‘And so yesterday, when the chance came for a direct confrontation with that item numbar, I played it on the front foot. I wasn’t going to back down in front of that ape! Urvashi pretended to be angry with me later, but I know she was impressed. A woman wants a man to be a man, you know – she may say that she doesn’t, but at the end of the day, she’ll never respect you if she thinks you’re weak – either mentally or physically.’
‘You are so right!’ Bhavani applauds the noble sentiment, then leans forward and asks invitingly, ‘So what exactly was the argument about, Khurana sa’ab?’
Khurana’s face purples. ‘The whole thing was disgraceful! The tambola was clearly rigged!’
‘Rigged?’ Bhavani’s voice holds just the correct amount of concern and wonder. ‘How?’

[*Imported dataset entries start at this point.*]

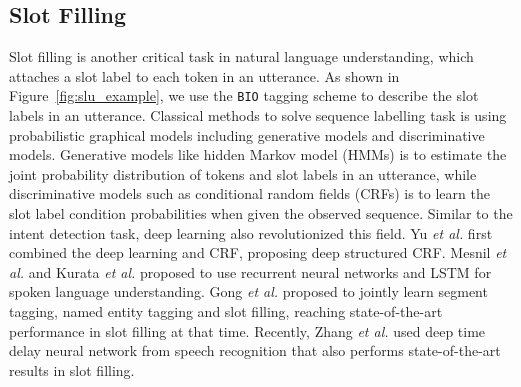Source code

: \documentclass[11pt]{article}
\begin{document}
\subsection{Slot Filling}
Slot filling is another critical task in natural language understanding, which attaches a slot label to each token in an utterance. As shown in  Figure~\ref{fig:slu_example}, we use the \texttt{BIO} tagging scheme to describe the slot labels in an utterance. Classical methods to solve sequence labelling task is using probabilistic graphical models including generative models and discriminative models. Generative models \cite{wang2005spoken} like hidden Markov model (HMMs) is to estimate the joint probability distribution of tokens and slot labels in an utterance, while discriminative models such as conditional random fields (CRFs)\cite{DBLP:conf/iccv/0001JRVSDHT15} is to learn the slot label condition probabilities when given the observed sequence. Similar to the 
intent detection task, deep learning also revolutionized this field. Yu \textit{et al.}\cite{DBLP:journals/jstsp/YuWD10} first combined the deep learning and CRF, proposing deep structured CRF. Mesnil \textit{et al.}\cite{DBLP:conf/interspeech/MesnilHDB13} and Kurata \textit{et al.} \cite{DBLP:conf/emnlp/KurataXZY16} proposed to use recurrent neural networks and LSTM for spoken language understanding. Gong \textit{et al.} \cite{DBLP:conf/aaai/GongLZOLZZDC19} proposed to jointly learn segment tagging, named entity tagging and slot filling, reaching state-of-the-art performance in slot filling at that time. Recently, Zhang \textit{et al.} \cite{DBLP:journals/symmetry/ZhangHW20} used deep time delay neural network from speech recognition that also performs state-of-the-art results in slot filling.
\end{document}
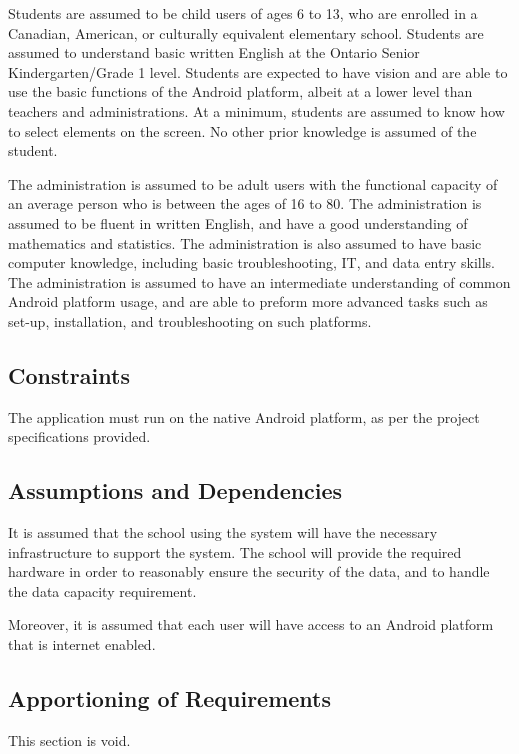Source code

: \documentclass[]{article}
\begin{document}
Students are assumed to be child users of ages 6 to 13, who are enrolled in a
Canadian, American, or culturally equivalent elementary school. Students are
assumed to understand basic written English at the Ontario Senior
Kindergarten/Grade 1 level. Students are expected to have vision and are able
to use the basic functions of the Android platform, albeit at a lower level
than teachers and administrations. At a minimum, students are assumed to know
how to select elements on the screen. No other prior knowledge is assumed of
the student.

The administration is assumed to be adult users with the functional capacity of
an average person who is between the ages of 16 to 80. The administration is
assumed to be fluent in written English, and have a good understanding of
mathematics and statistics. The administration is also assumed to have basic
computer knowledge, including basic troubleshooting, IT, and data entry skills.
The administration is assumed to have an intermediate understanding of common
Android platform usage, and are able to preform more advanced tasks such as
set-up, installation, and troubleshooting on such platforms.

\subsection{Constraints}
\label{sub:constraints}
The application must run on the native Android platform, as per the project
specifications provided.

\subsection{Assumptions and Dependencies}
\label{sub:assumptions_and_dependencies}
It is assumed that the school using the system will have the necessary
infrastructure to support the system. The school will provide the required
hardware in order to reasonably ensure the security of the data, and to handle
the data capacity requirement.

Moreover, it is assumed that each user will have access to an Android platform
that is internet enabled.

\subsection{Apportioning of Requirements}
\label{sub:apportioning_of_requirements}
This section is void.
\end{document}
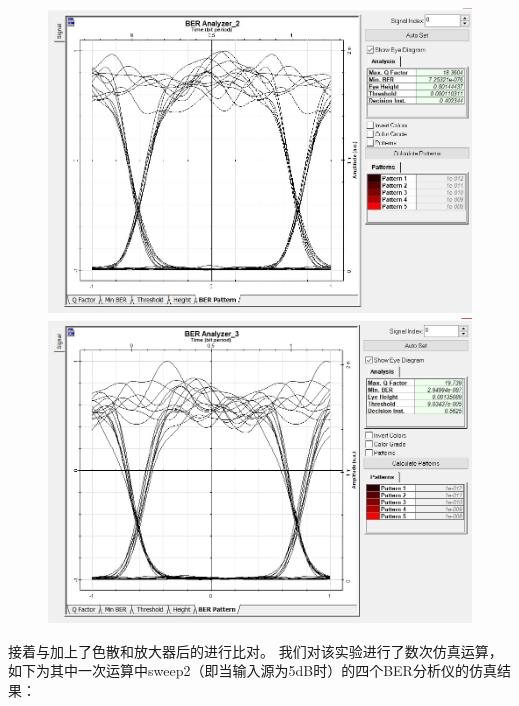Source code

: \documentclass[12pt]{article}
\begin{document}
\begin{figure}[H]
\begin{minipage}[t]{0.5\linewidth}
        \includegraphics[scale=0.3]{3-BER.jpg}
        \caption{}
        \label{fig:side:a}
      \end{minipage}%
      \begin{minipage}[t]{0.5\linewidth}
        \centering
        \includegraphics[scale=0.3]{4-BER.jpg}
        \caption{}
        \label{fig:side:b}
      \end{minipage}
\end{figure}

接着与加上了色散和放大器后的进行比对。
我们对该实验进行了数次仿真运算，如下为其中一次运算中sweep2（即当输入源为5dB时）的四个BER分析仪的仿真结果：
\end{document}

Khurana puffs out his chest. ‘That all I don’t know! But the entire admin department of the Club, starting from that wretched Srivastava, is corrupted! The bloody clerks are all on the bloody take!’
‘The clerks?’
‘Yes! Take this cottage we’re sitting in, for instance! It’s empty, isn’t it? That’s why you’re sitting in it! But if you go online and check, it says all the guest cottages are booked for the next six months! Why?’
‘Why, sir?’
Khurana’s eyes bug out. ‘Because the booking clerks want a bribe, that’s why!’
Bhavani makes distressed clicking noises with his tongue.
Khurana continues, ‘Urvi wants to clean up all their shady rackets, that’s why they’re shitting bricks at the thought of her becoming president!’
‘Sir, but the argument wasn’t only about the tambola, was it?’ Bhavani says blandly. ‘There was some talk of sharing – or not sharing … Can you please tell us about that?’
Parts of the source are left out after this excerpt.